Sub-pattern coverage

compile_sub_pattern handles every Pattern variant:

Variant Behaviour
Wildcard no-op
Var local.set to fresh local
Unit no-op (single-inhabitant)
Literal(Unit) no-op
Literal(Bool) / Literal(I32) i32.ne + br_if fail_depth
Pair load offset 0 / offset 4; recurse
Tuple right-nested pair walk; recurse
Constructor emit_tag_walk + tag check + recurse

destructure_payload walks the right-nested pair chain (offset 0 / offset 4) and recurses compile_sub_pattern for each constructor arg, sharing the same fail_depth.

Out of scope

  • I64/F32/F64/String literal sub-patterns — currently route to immediate br_if 1 (fail). The typechecker accepts them but codegen needs i64.ne / fNN.ne / string compare. Follow-up issue (no number yet — happy to file if you want).
  • br_table fast path for the fully-irrefutable case.
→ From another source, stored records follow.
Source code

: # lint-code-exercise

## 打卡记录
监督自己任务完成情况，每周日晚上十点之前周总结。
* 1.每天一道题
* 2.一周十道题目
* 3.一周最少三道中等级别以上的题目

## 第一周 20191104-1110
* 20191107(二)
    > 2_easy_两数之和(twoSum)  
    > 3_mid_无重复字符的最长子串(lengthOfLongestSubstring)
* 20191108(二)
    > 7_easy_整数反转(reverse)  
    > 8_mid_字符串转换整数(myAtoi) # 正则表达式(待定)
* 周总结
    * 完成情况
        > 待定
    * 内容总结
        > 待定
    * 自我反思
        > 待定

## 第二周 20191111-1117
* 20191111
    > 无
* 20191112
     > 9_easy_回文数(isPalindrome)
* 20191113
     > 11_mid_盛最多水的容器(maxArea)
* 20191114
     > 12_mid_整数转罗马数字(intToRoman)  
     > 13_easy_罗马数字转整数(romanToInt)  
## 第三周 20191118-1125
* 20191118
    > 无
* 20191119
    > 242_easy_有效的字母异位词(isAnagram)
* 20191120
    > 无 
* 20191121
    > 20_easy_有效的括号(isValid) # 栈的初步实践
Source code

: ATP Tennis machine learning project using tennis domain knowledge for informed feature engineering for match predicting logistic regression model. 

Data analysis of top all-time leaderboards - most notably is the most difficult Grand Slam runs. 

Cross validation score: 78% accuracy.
Linear is correct; a fast path can be reintroduced once perf matters.

Test plan

  • cargo test -p ephapax-wasm --lib → 73 pass (was 70), +3 new:
    • compile_module_match_nested_some_some — Option(Option(I32)) covered by None/Some(None)/Some(Some(v))
    • compile_module_match_nested_with_literal — refutable literal: Some(0) | Some(v) | None
    • compile_module_match_nested_tuple_ctordata B = Box(Option(I32)) matched by Box(Some(v)) | Box(None)
  • Each new test validates emitted bytes via wasmparser.
  • No regression in the 4 prior compile_module_match_* tests from feat(typing,interp,linear,wasm): core ExprKind::Match — typing + interp + N-arm linearity + br_table codegen #65.
  • Workspace lib tests: full sweep passes after AppLocker cache clears.
  • CI green on all checks.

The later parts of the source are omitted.